■ YOUR OBJECTIVE ■
Check every line of the entries for "newItems", and copy the lines that hold it.

Saved data entries:
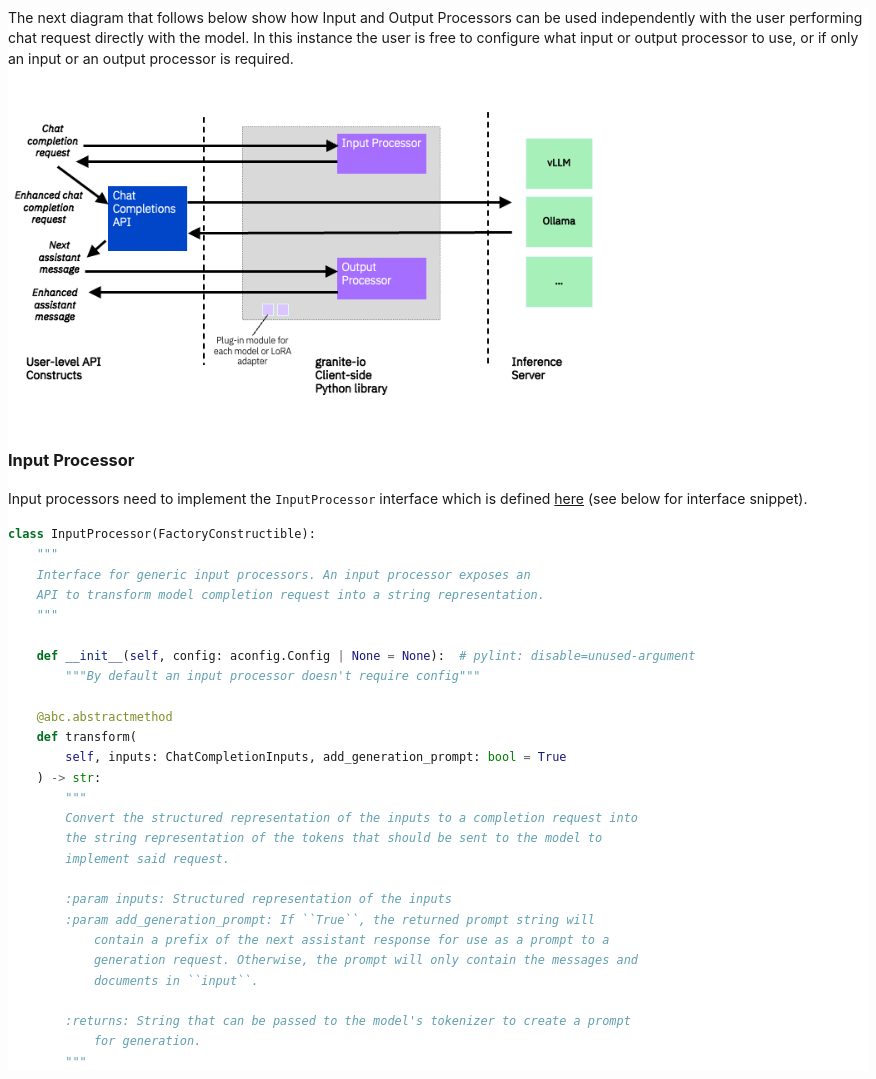 The next diagram that follows below show how Input and Output Processors can be used independently with the user performing chat request directly with the model. In this instance the user is free to configure what input or output processor to use, or  if only an input or an output processor is required.

<img src="./images/granite-io-input-output-architecture.png" width="600">

### Input Processor

Input processors need to implement the `InputProcessor` interface which is defined [here](https://github.com/ibm-granite/granite-io/blob/main/src/granite_io/io/base.py) (see below for interface snippet).

```Python
class InputProcessor(FactoryConstructible):
    """
    Interface for generic input processors. An input processor exposes an
    API to transform model completion request into a string representation.
    """

    def __init__(self, config: aconfig.Config | None = None):  # pylint: disable=unused-argument
        """By default an input processor doesn't require config"""

    @abc.abstractmethod
    def transform(
        self, inputs: ChatCompletionInputs, add_generation_prompt: bool = True
    ) -> str:
        """
        Convert the structured representation of the inputs to a completion request into
        the string representation of the tokens that should be sent to the model to
        implement said request.

        :param inputs: Structured representation of the inputs
        :param add_generation_prompt: If ``True``, the returned prompt string will
            contain a prefix of the next assistant response for use as a prompt to a
            generation request. Otherwise, the prompt will only contain the messages and
            documents in ``input``.

        :returns: String that can be passed to the model's tokenizer to create a prompt
            for generation.
        """
```
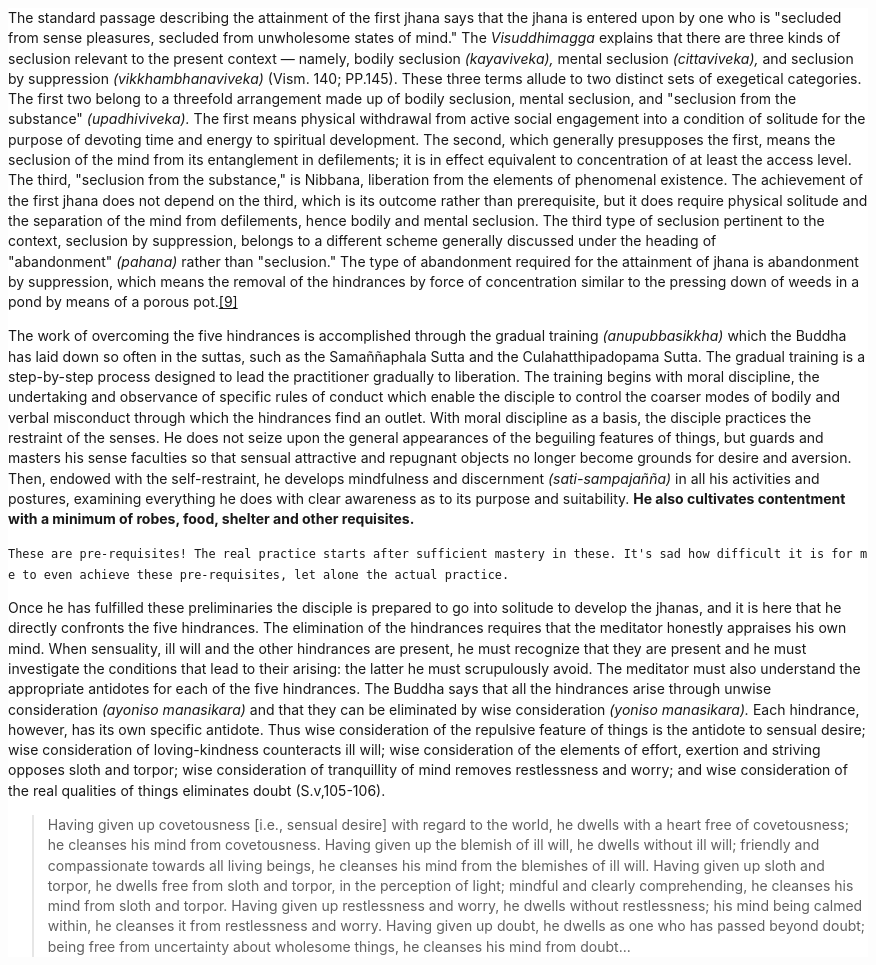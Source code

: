 The standard passage describing the attainment of the first jhana says that the jhana is entered upon by one who is "secluded from sense pleasures, secluded from unwholesome states of mind." The _Visuddhimagga_ explains that there are three kinds of seclusion relevant to the present context — namely, bodily seclusion _(kayaviveka),_ mental seclusion _(cittaviveka),_ and seclusion by suppression _(vikkhambhanaviveka)_ (Vism. 140; PP.145). These three terms allude to two distinct sets of exegetical categories. The first two belong to a threefold arrangement made up of bodily seclusion, mental seclusion, and "seclusion from the substance" _(upadhiviveka)._ The first means physical withdrawal from active social engagement into a condition of solitude for the purpose of devoting time and energy to spiritual development. The second, which generally presupposes the first, means the seclusion of the mind from its entanglement in defilements; it is in effect equivalent to concentration of at least the access level. The third, "seclusion from the substance," is Nibbana, liberation from the elements of phenomenal existence. The achievement of the first jhana does not depend on the third, which is its outcome rather than prerequisite, but it does require physical solitude and the separation of the mind from defilements, hence bodily and mental seclusion. The third type of seclusion pertinent to the context, seclusion by suppression, belongs to a different scheme generally discussed under the heading of "abandonment" _(pahana)_ rather than "seclusion." The type of abandonment required for the attainment of jhana is abandonment by suppression, which means the removal of the hindrances by force of concentration similar to the pressing down of weeds in a pond by means of a porous pot.[[9]](https://www.accesstoinsight.org/lib/authors/gunaratana/wheel351.html#fn-9)

The work of overcoming the five hindrances is accomplished through the gradual training _(anupubbasikkha)_ which the Buddha has laid down so often in the suttas, such as the Samaññaphala Sutta and the Culahatthipadopama Sutta. The gradual training is a step-by-step process designed to lead the practitioner gradually to liberation. The training begins with moral discipline, the undertaking and observance of specific rules of conduct which enable the disciple to control the coarser modes of bodily and verbal misconduct through which the hindrances find an outlet. With moral discipline as a basis, the disciple practices the restraint of the senses. He does not seize upon the general appearances of the beguiling features of things, but guards and masters his sense faculties so that sensual attractive and repugnant objects no longer become grounds for desire and aversion. Then, endowed with the self-restraint, he develops mindfulness and discernment _(sati-sampajañña)_ in all his activities and postures, examining everything he does with clear awareness as to its purpose and suitability. **He also cultivates contentment with a minimum of robes, food, shelter and other requisites.**

```
These are pre-requisites! The real practice starts after sufficient mastery in these. It's sad how difficult it is for me to even achieve these pre-requisites, let alone the actual practice.
```

Once he has fulfilled these preliminaries the disciple is prepared to go into solitude to develop the jhanas, and it is here that he directly confronts the five hindrances. The elimination of the hindrances requires that the meditator honestly appraises his own mind. When sensuality, ill will and the other hindrances are present, he must recognize that they are present and he must investigate the conditions that lead to their arising: the latter he must scrupulously avoid. The meditator must also understand the appropriate antidotes for each of the five hindrances. The Buddha says that all the hindrances arise through unwise consideration _(ayoniso manasikara)_ and that they can be eliminated by wise consideration _(yoniso manasikara)._ Each hindrance, however, has its own specific antidote. Thus wise consideration of the repulsive feature of things is the antidote to sensual desire; wise consideration of loving-kindness counteracts ill will; wise consideration of the elements of effort, exertion and striving opposes sloth and torpor; wise consideration of tranquillity of mind removes restlessness and worry; and wise consideration of the real qualities of things eliminates doubt (S.v,105-106).

> Having given up covetousness [i.e., sensual desire] with regard to the world, he dwells with a heart free of covetousness; he cleanses his mind from covetousness. Having given up the blemish of ill will, he dwells without ill will; friendly and compassionate towards all living beings, he cleanses his mind from the blemishes of ill will. Having given up sloth and torpor, he dwells free from sloth and torpor, in the perception of light; mindful and clearly comprehending, he cleanses his mind from sloth and torpor. Having given up restlessness and worry, he dwells without restlessness; his mind being calmed within, he cleanses it from restlessness and worry. Having given up doubt, he dwells as one who has passed beyond doubt; being free from uncertainty about wholesome things, he cleanses his mind from doubt...
> 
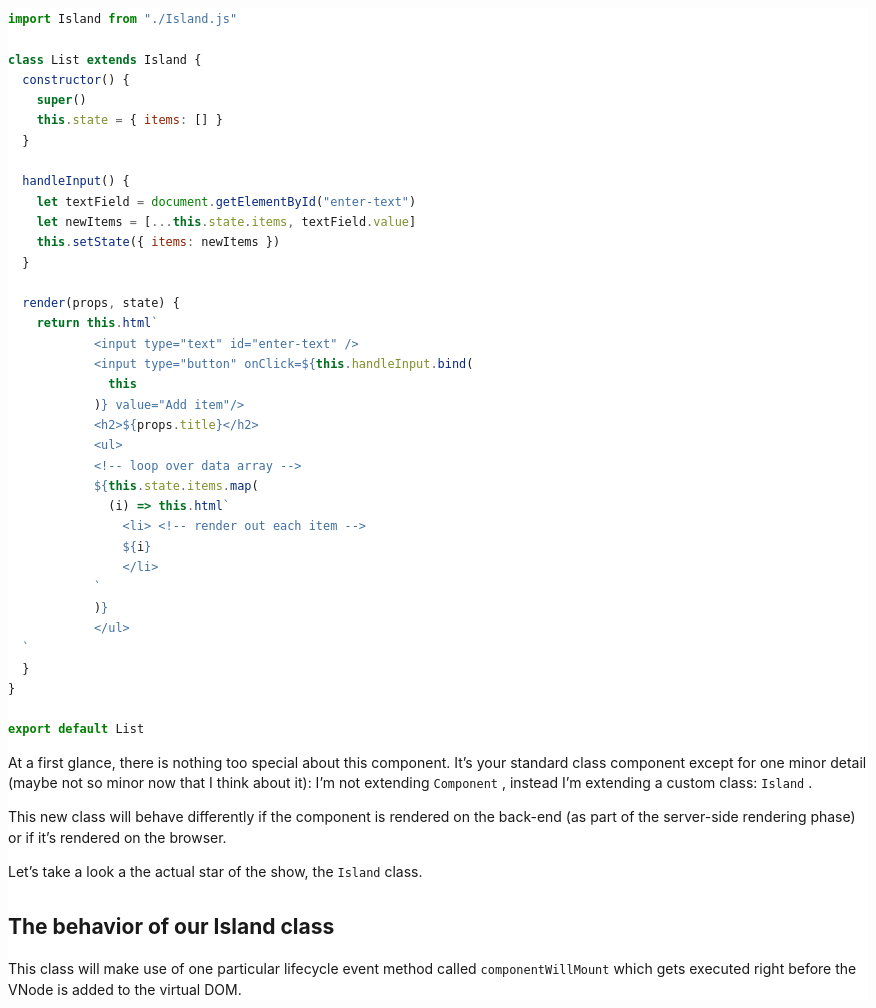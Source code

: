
 ```js
import Island from "./Island.js"

class List extends Island {
  constructor() {
    super()
    this.state = { items: [] }
  }

  handleInput() {
    let textField = document.getElementById("enter-text")
    let newItems = [...this.state.items, textField.value]
    this.setState({ items: newItems })
  }

  render(props, state) {
    return this.html`
            <input type="text" id="enter-text" />
            <input type="button" onClick=${this.handleInput.bind(
              this
            )} value="Add item"/>
            <h2>${props.title}</h2>
            <ul>
            <!-- loop over data array -->
            ${this.state.items.map(
              (i) => this.html`
                <li> <!-- render out each item -->
                ${i}
                </li>
            `
            )}
            </ul>
  `
  }
}

export default List
```

At a first glance, there is nothing too special about this component. It’s your standard class component except for one minor detail (maybe not so minor now that I think about it): I’m not extending `Component` , instead I’m extending a custom class: `Island` .

This new class will behave differently if the component is rendered on the back-end (as part of the server-side rendering phase) or if it’s rendered on the browser.

Let’s take a look a the actual star of the show, the `Island` class.

## The behavior of our Island class

This class will make use of one particular lifecycle event method called `componentWillMount` which gets executed right before the VNode is added to the virtual DOM.
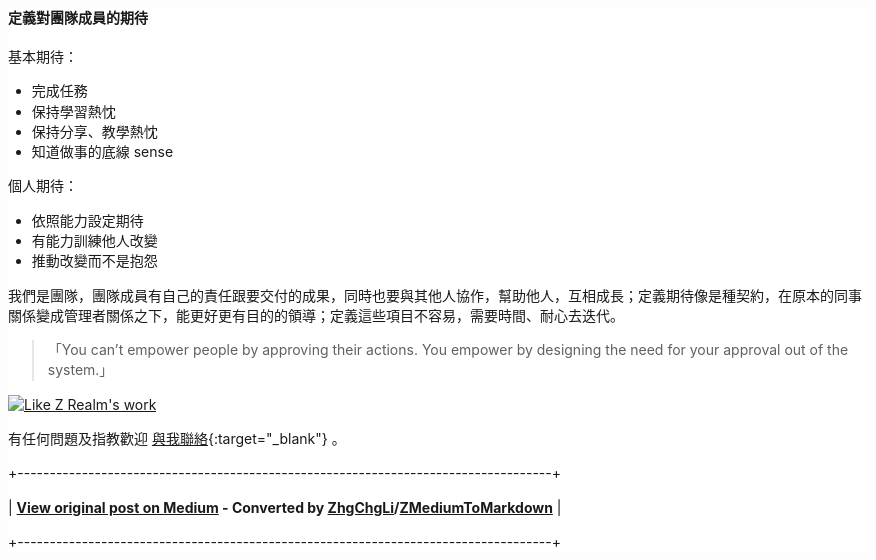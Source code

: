 #### 定義對團隊成員的期待

基本期待：
- 完成任務
- 保持學習熱忱
- 保持分享、教學熱忱
- 知道做事的底線 sense


個人期待：
- 依照能力設定期待
- 有能力訓練他人改變
- 推動改變而不是抱怨


我們是團隊，團隊成員有自己的責任跟要交付的成果，同時也要與其他人協作，幫助他人，互相成長；定義期待像是種契約，在原本的同事關係變成管理者關係之下，能更好更有目的的領導；定義這些項目不容易，需要時間、耐心去迭代。


> 「You can’t empower people by approving their actions. You empower by designing the need for your approval out of the system.」



[![Like Z Realm's work](https://button.like.co/images/og/likebutton.png "Like Z Realm's work")](https://button.like.co/zhgchgli)


有任何問題及指教歡迎 [與我聯絡](https://www.zhgchg.li/contact){:target="_blank"} 。



+-----------------------------------------------------------------------------------+

| **[View original post on Medium](https://medium.com/%E8%8F%9C%E9%B3%A5%E5%AD%B8%E7%AE%A1%E7%90%86/leading-snowflakes-%E9%96%B1%E8%AE%80%E7%AD%86%E8%A8%98-1c9eafd4a190) - Converted by [ZhgChgLi](https://zhgchg.li)/[ZMediumToMarkdown](https://github.com/ZhgChgLi/ZMediumToMarkdown)** |

+-----------------------------------------------------------------------------------+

■ RESPONSE ■
    let newItems = [...this.state.items, textField.value]
    this.setState({ items: newItems })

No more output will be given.